Stored data entries:
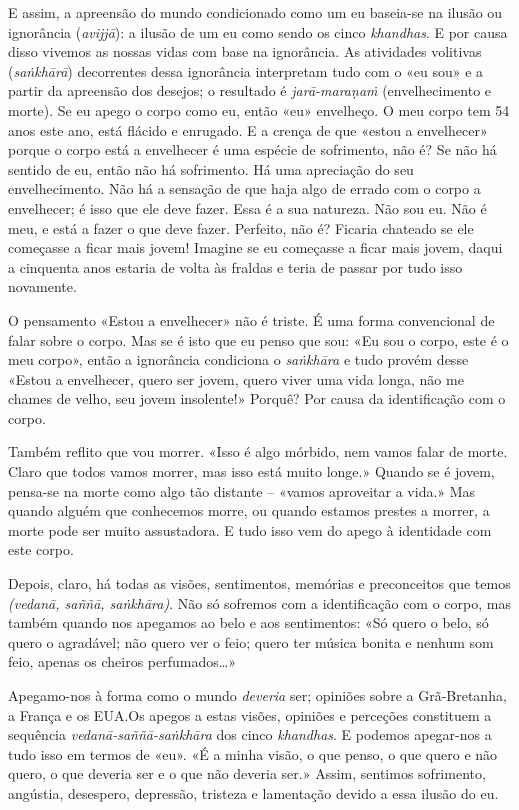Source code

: E assim, a apreensão do mundo condicionado como um eu baseia-se na ilusão ou
ignorância (\emph{avijjā}): a ilusão de um eu como sendo os cinco
\emph{khandhas}. E por causa disso vivemos as nossas vidas com base na
ignorância. As atividades volitivas (\emph{saṅkhārā}) decorrentes dessa
ignorância interpretam tudo com o «eu sou» e a partir da apreensão dos desejos;
o resultado é \emph{jarā-maraṇaṁ} (envelhecimento e morte). Se eu apego o corpo
como eu, então «eu» envelheço. O meu corpo tem 54 anos este ano, está flácido e
enrugado. E a crença de que «estou a envelhecer» porque o corpo está a
envelhecer é uma espécie de sofrimento, não é? Se não há sentido de eu, então
não há sofrimento. Há uma apreciação do seu envelhecimento. Não há a sensação de
que haja algo de errado com o corpo a envelhecer; é isso que ele deve fazer.
Essa é a sua natureza. Não sou eu. Não é meu, e está a fazer o que deve fazer.
Perfeito, não é? Ficaria chateado se ele começasse a ficar mais jovem! Imagine
se eu começasse a ficar mais jovem, daqui a cinquenta anos estaria de volta às
fraldas e teria de passar por tudo isso novamente.

O pensamento «Estou a envelhecer» não é triste. É uma forma convencional de
falar sobre o corpo. Mas se é isto que eu penso que sou: «Eu sou o corpo, este é
o meu corpo», então a ignorância condiciona o \emph{saṅkhāra} e tudo provém
desse «Estou a envelhecer, quero ser jovem, quero viver uma vida longa, não me
chames de velho, seu jovem insolente!» Porquê? Por causa da identificação com o
corpo.

Também reflito que vou morrer. «Isso é algo mórbido, nem vamos falar de morte.
Claro que todos vamos morrer, mas isso está muito longe.» Quando se é jovem,
pensa-se na morte como algo tão distante -- «vamos aproveitar a vida.» Mas
quando alguém que conhecemos morre, ou quando estamos prestes a morrer, a morte
pode ser muito assustadora. E tudo isso vem do apego à identidade com este
corpo.

Depois, claro, há todas as visões, sentimentos, memórias e preconceitos que
temos \emph{(vedanā, saññā, saṅkhāra)}. Não só sofremos com a identificação com
o corpo, mas também quando nos apegamos ao belo e aos sentimentos: «Só quero o
belo, só quero o agradável; não quero ver o feio; quero ter música bonita e
nenhum som feio, apenas os cheiros perfumados\ldots{}»

Apegamo-nos à forma como o mundo \emph{deveria} ser; opiniões sobre a
Grã-Bretanha, a França e os EUA.\@ Os apegos a estas visões, opiniões e perceções
constituem a sequência \emph{vedanā-saññā-saṅkhāra} dos cinco \emph{khandhas}.
E podemos apegar-nos a tudo isso em termos de «eu». «É a minha visão, o que
penso, o que quero e não quero, o que deveria ser e o que não deveria ser.»
Assim, sentimos sofrimento, angústia, desespero, depressão, tristeza e
lamentação devido a essa ilusão do eu.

• **What is needed**: Your answer should consist solely of the lines above from the line with "Essa é a sua" to the line with "quando alguém que", both included, reproduced exactly.

• **Solution to the exercise**:
Essa é a sua natureza. Não sou eu. Não é meu, e está a fazer o que deve fazer.
Perfeito, não é? Ficaria chateado se ele começasse a ficar mais jovem! Imagine
se eu começasse a ficar mais jovem, daqui a cinquenta anos estaria de volta às
fraldas e teria de passar por tudo isso novamente.

O pensamento «Estou a envelhecer» não é triste. É uma forma convencional de
falar sobre o corpo. Mas se é isto que eu penso que sou: «Eu sou o corpo, este é
o meu corpo», então a ignorância condiciona o \emph{saṅkhāra} e tudo provém
desse «Estou a envelhecer, quero ser jovem, quero viver uma vida longa, não me
chames de velho, seu jovem insolente!» Porquê? Por causa da identificação com o
corpo.

Também reflito que vou morrer. «Isso é algo mórbido, nem vamos falar de morte.
Claro que todos vamos morrer, mas isso está muito longe.» Quando se é jovem,
pensa-se na morte como algo tão distante -- «vamos aproveitar a vida.» Mas
quando alguém que conhecemos morre, ou quando estamos prestes a morrer, a morte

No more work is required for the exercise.